Day One QB Targets
Deshaun Watson, Clemson (6’3 | 215 | 4.66)
The Bears seem at least semi-interested in Watson after sending a contingent of coaches to his pro day including GM Ryan Pace, HC John Fox, and OC Dowell Loggains. Pace has also constantly brought up Saints QB Drew Brees when asked about the quarterback position and he always references his leadership, consistency, and ability to carry the team to victory. Does any quarterback in this draft match that description better than Deshaun Watson?
As a starter at Clemson the last two seasons, Watson had a record of 33-3 and led his team to consecutive appearances in the National Championship game including a victory over a heavily favored Alabama team in 2016.
Watson has all the intangibles that NFL teams look for in a QB; He plays his best when the lights are brightest and the pressure is more intense than most college QBs ever deal with. He’s also put up over 800 passing yards in two championship games against the best defense in college football.
There are a lot of physical traits to like about Watson as well. He has an above-average arm with enough strength to make all the NFL throws with zip. He might have the best feet in the draft class as well, with a natural escapability in the pocket and enough speed to gain yards when he scrambles.
When Watson was in rhythm he looked unstoppable at times, completing a string of passes right on the money and showing the ability to throw with both touch and anticipation. Unfortunately for Watson, those stretches were less common in 2016 than they were the season before when he was considered a lock for the #1 overall pick.
Watson seemed to try and make things happen to often last season with too many forced passes and some really bad interceptions. His deep ball wasn’t as accurate either with plenty of under and over thrown balls to open receivers down the field.
Besides his inconsistency throwing the ball last season, Watson is also transitioning from a QB-friendly spread offense. He rarely had to read more than one side of the field, usually took snaps out of the shotgun, and had more passes batted down at the line of scrimmage than any other draftable quarterback (13).

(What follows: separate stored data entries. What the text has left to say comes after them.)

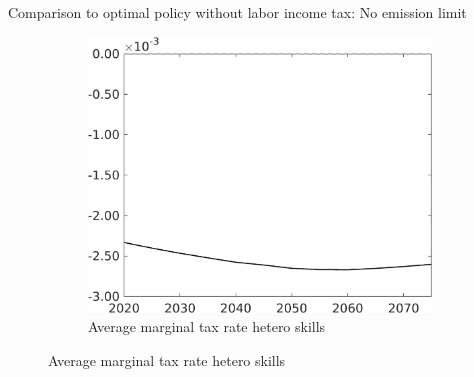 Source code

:\documentclass[11pt,aspectratio=169]{beamer}
\begin{document}
\begin{frame}{Comparison to optimal policy without labor income tax: No emission limit}
\begin{figure}[h!!]
\begin{subfigure}{0.32\textwidth}
		\end{subfigure}	
	\begin{subfigure}{0.32\textwidth}		
		\caption{Average marginal tax rate hetero skills}
		\includegraphics[width=1\textwidth]{../codding_model/own_basedOnFried/optimalPol_010922_revision/figures/all_13Sept22_Tplus30/dTaulAv_OPT_NOT_NoTaus_COMPtaul_regime4_spillover0_knspil0_noskill0_sep0_xgrowth0_PV1_etaa0.79_lgd0.png}
	\end{subfigure}
	\end{figure}
\end{frame}
\end{document}
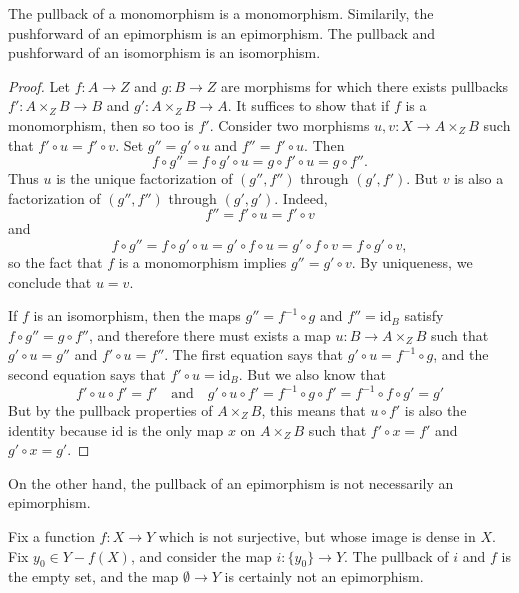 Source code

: \begin{lemma}
    The pullback of a monomorphism is a monomorphism. Similarily, the pushforward of an epimorphism is an epimorphism. The pullback and pushforward of an isomorphism is an isomorphism.
\end{lemma}
\begin{proof}
    Let $f: A \to Z$ and $g: B \to Z$ are morphisms for which there exists pullbacks $f': A \times_Z B \to B$ and $g': A \times_Z B \to A$. It suffices to show that if $f$ is a monomorphism, then so too is $f'$. Consider two morphisms $u,v: X \to A \times_Z B$ such that $f' \circ u = f' \circ v$. Set $g'' = g' \circ u$ and $f'' = f' \circ u$. Then
    \[ f \circ g'' = f \circ g' \circ u = g \circ f' \circ u = g \circ f''. \]
    Thus $u$ is the unique factorization of $(g'',f'')$ through $(g',f')$. But $v$ is also a factorization of $(g'',f'')$ through $(g',g')$. Indeed,
    \[ f'' = f' \circ u = f' \circ v \]
    and
    \[ f \circ g'' = f \circ g' \circ u = g' \circ f \circ u = g' \circ f \circ v = f \circ g' \circ v, \]
    so the fact that $f$ is a monomorphism implies $g'' = g' \circ v$. By uniqueness, we conclude that $u = v$.

    If $f$ is an isomorphism, then the maps $g'' = f^{-1} \circ g$ and $f'' = \text{id}_B$ satisfy $f \circ g'' = g \circ f''$, and therefore there must exists a map $u: B \to A \times_Z B$ such that $g' \circ u = g''$ and $f' \circ u = f''$. The first equation says that $g' \circ u = f^{-1} \circ g$, and the second equation says that $f' \circ u = \text{id}_B$. But we also know that
    \[ f' \circ u \circ f' = f'\quad\text{and}\quad g' \circ u \circ f' = f^{-1} \circ g \circ f' = f^{-1} \circ f \circ g' = g' \]
    But by the pullback properties of $A \times_Z B$, this means that $u \circ f'$ is also the identity because $\text{id}$ is the only map $x$ on $A \times_Z B$ such that $f' \circ x = f'$ and $g' \circ x = g'$.
\end{proof}

On the other hand, the pullback of an epimorphism is not necessarily an epimorphism.

\begin{example}
    Fix a function $f:X \to Y$ which is not surjective, but whose image is dense in $X$. Fix $y_0 \in Y - f(X)$, and consider the map $i: \{ y_0 \} \to Y$. The pullback of $i$ and $f$ is the empty set, and the map $\emptyset \to Y$ is certainly not an epimorphism.
\end{example}


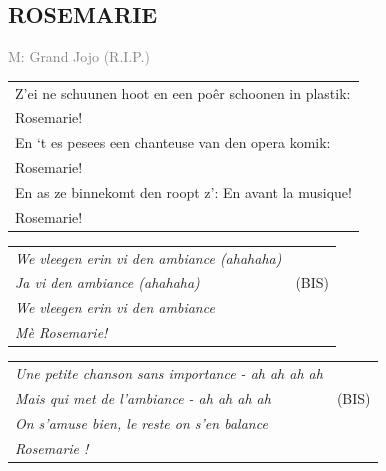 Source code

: \documentclass{article}
\begin{document}
\subsection*{ROSEMARIE}
\textcolor{gray}{\small M: Grand Jojo (R.I.P.)}\par
\begin{tabularx}{\textwidth}{>{\raggedright\arraybackslash}X}
    Z’ei ne schuunen hoot en een poêr schoonen in plastik:\\
Rosemarie!\\
En ‘t es pesees een chanteuse van den opera komik:\\
Rosemarie!\\
En as ze binnekomt den roopt z’: En avant la musique!\\
Rosemarie!\\
\end{tabularx}
\par
\begin{tabularx}{0.8\textwidth}{>{\raggedright\arraybackslash}X c}
    \textit{We vleegen erin vi den ambiance (ahahaha)}\\
\textit{Ja vi den ambiance (ahahaha)} & (BIS)\\
\textit{We vleegen erin vi den ambiance}\\
    \textit{Mè Rosemarie!}\\
\end{tabularx}
\par
{}
\begin{tabularx}{0.8\textwidth}{>{\raggedright\arraybackslash}X c}
    \textit{Une petite chanson sans importance - ah ah ah ah}\\
    \textit{Mais qui met de l'ambiance - ah ah ah ah} & (BIS)\\
    \textit{On s'amuse bien, le reste on s'en balance}\\
    \textit{Rosemarie !}\\
\end{tabularx}
\end{document}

Watson isn’t a flawless prospect, but neither are any of the other quarterbacks in this class. On the positive side, Watson has won more big games and made more clutch throws than the players he is competing against and has the potential to be a dual-threat weapon at the next level. On the negative, it will probably take Watson a season or two to adjust to an NFL scheme and he needs to improve his decision making to be an elite NFL starter.